Within the records below, find each line with the word "simul" and copy it out.

________________________

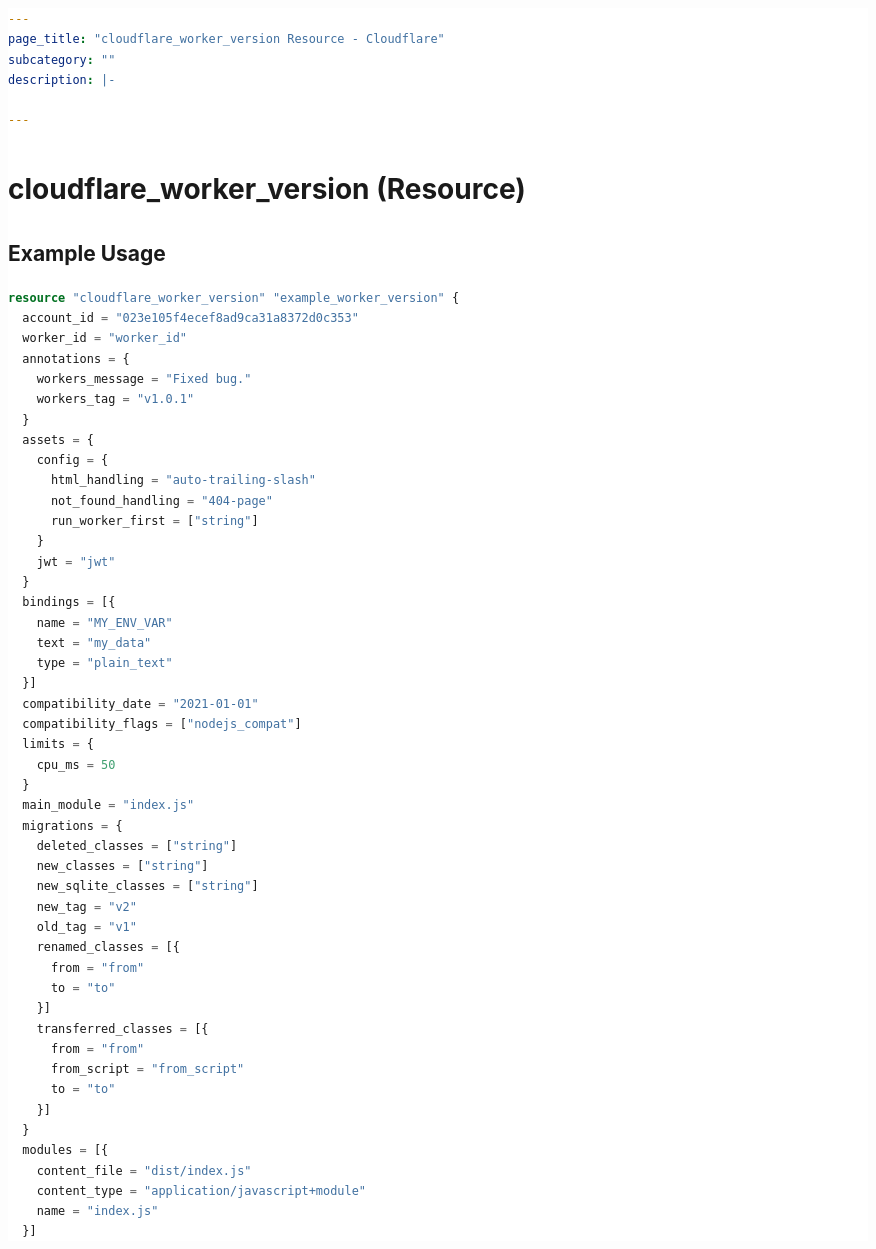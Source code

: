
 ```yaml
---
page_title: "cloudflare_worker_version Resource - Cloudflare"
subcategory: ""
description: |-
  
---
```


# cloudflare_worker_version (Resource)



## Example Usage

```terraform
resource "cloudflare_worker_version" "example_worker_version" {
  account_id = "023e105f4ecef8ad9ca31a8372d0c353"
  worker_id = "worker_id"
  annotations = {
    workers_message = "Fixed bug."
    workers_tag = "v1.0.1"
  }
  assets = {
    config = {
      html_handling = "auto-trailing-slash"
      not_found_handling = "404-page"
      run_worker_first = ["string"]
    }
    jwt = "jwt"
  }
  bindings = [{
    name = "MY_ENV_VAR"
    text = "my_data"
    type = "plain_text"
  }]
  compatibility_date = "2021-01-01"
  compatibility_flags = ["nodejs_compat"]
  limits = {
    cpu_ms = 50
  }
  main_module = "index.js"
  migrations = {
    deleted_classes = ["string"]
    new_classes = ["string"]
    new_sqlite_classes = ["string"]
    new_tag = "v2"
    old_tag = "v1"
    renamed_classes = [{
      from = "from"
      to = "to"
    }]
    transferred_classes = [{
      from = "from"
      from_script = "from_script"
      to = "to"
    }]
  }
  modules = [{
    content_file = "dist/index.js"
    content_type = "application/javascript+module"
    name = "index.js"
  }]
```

________________________

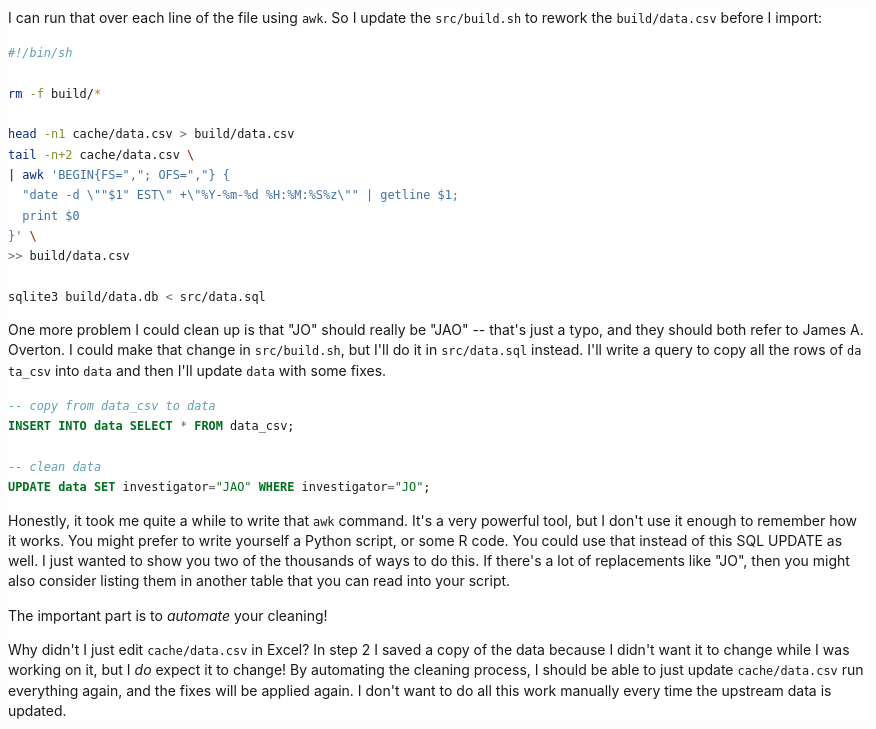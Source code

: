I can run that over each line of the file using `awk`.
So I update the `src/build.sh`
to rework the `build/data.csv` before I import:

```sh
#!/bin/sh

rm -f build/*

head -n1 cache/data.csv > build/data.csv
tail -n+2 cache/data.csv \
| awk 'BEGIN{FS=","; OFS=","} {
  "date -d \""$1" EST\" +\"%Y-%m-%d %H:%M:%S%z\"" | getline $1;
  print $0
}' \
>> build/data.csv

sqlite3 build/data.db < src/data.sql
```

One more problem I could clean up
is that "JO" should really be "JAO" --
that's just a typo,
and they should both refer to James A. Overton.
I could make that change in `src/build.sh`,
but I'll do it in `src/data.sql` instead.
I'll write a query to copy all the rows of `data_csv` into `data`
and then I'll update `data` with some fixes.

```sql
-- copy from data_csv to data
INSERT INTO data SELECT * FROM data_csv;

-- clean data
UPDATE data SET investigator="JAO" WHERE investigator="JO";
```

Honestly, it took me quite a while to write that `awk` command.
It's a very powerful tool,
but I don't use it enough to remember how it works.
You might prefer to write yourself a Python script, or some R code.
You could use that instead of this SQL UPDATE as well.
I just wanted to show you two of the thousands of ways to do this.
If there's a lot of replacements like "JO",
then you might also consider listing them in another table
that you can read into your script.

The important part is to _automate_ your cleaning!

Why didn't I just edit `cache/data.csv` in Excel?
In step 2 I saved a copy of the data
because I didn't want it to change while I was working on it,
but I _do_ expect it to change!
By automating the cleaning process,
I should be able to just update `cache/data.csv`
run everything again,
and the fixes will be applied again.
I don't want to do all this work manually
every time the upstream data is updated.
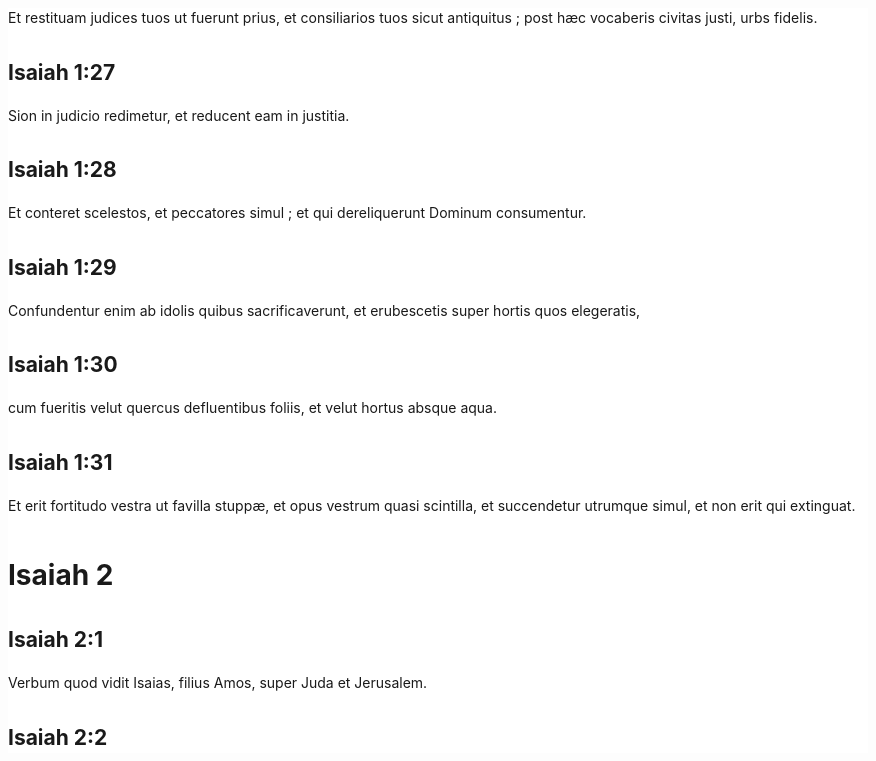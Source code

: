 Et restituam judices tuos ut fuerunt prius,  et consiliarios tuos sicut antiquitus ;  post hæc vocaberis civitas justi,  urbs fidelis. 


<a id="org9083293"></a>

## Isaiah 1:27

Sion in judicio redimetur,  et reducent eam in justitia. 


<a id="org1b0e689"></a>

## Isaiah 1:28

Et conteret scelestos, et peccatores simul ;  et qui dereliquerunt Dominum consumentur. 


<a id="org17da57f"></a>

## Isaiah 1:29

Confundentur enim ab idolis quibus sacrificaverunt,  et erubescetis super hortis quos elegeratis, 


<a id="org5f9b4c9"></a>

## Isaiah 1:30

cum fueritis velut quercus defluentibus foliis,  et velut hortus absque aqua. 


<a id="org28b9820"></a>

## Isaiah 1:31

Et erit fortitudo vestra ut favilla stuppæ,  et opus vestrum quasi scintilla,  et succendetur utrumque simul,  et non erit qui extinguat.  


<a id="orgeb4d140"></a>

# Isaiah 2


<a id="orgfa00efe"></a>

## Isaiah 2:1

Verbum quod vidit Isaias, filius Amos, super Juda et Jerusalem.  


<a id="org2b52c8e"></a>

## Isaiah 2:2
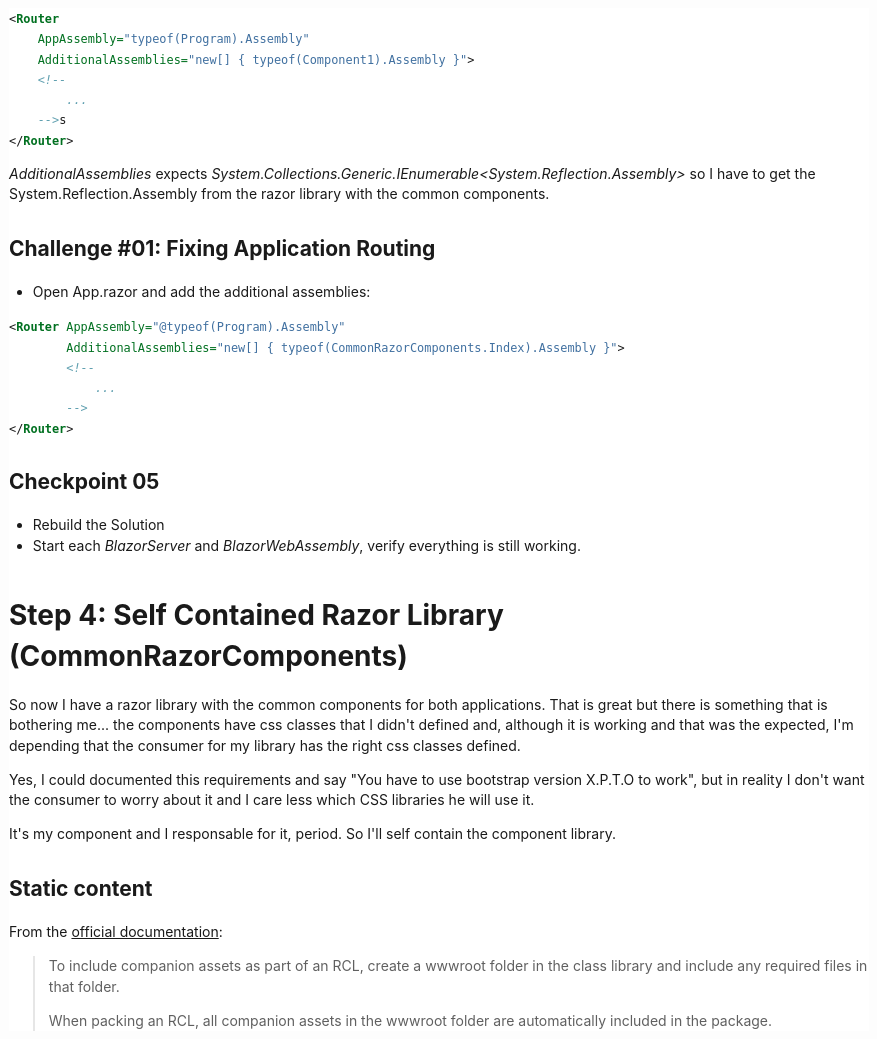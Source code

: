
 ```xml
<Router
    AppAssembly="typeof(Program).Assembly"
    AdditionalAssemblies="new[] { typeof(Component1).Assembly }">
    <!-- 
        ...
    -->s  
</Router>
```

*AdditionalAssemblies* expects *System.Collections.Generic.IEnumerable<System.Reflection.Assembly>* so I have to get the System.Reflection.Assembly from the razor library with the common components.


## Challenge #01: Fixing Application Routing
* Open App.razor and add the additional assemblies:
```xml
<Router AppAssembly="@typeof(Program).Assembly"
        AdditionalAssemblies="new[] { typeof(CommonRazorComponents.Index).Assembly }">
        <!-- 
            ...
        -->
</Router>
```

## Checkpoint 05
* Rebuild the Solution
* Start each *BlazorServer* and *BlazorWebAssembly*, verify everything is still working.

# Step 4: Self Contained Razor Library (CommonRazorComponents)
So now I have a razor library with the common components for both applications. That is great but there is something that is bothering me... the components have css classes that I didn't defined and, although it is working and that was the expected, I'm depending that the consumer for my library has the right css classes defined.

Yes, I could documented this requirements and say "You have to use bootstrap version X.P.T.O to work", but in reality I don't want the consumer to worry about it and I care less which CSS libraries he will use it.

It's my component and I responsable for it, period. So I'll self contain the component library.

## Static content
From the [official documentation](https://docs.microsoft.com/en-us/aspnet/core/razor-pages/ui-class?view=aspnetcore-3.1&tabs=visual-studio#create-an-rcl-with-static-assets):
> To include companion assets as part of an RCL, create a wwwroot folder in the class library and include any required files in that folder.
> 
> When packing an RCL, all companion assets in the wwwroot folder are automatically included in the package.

________________________

- Answer to this exercise
Et conteret scelestos, et peccatores simul ;  et qui dereliquerunt Dominum consumentur. 
Et erit fortitudo vestra ut favilla stuppæ,  et opus vestrum quasi scintilla,  et succendetur utrumque simul,  et non erit qui extinguat.  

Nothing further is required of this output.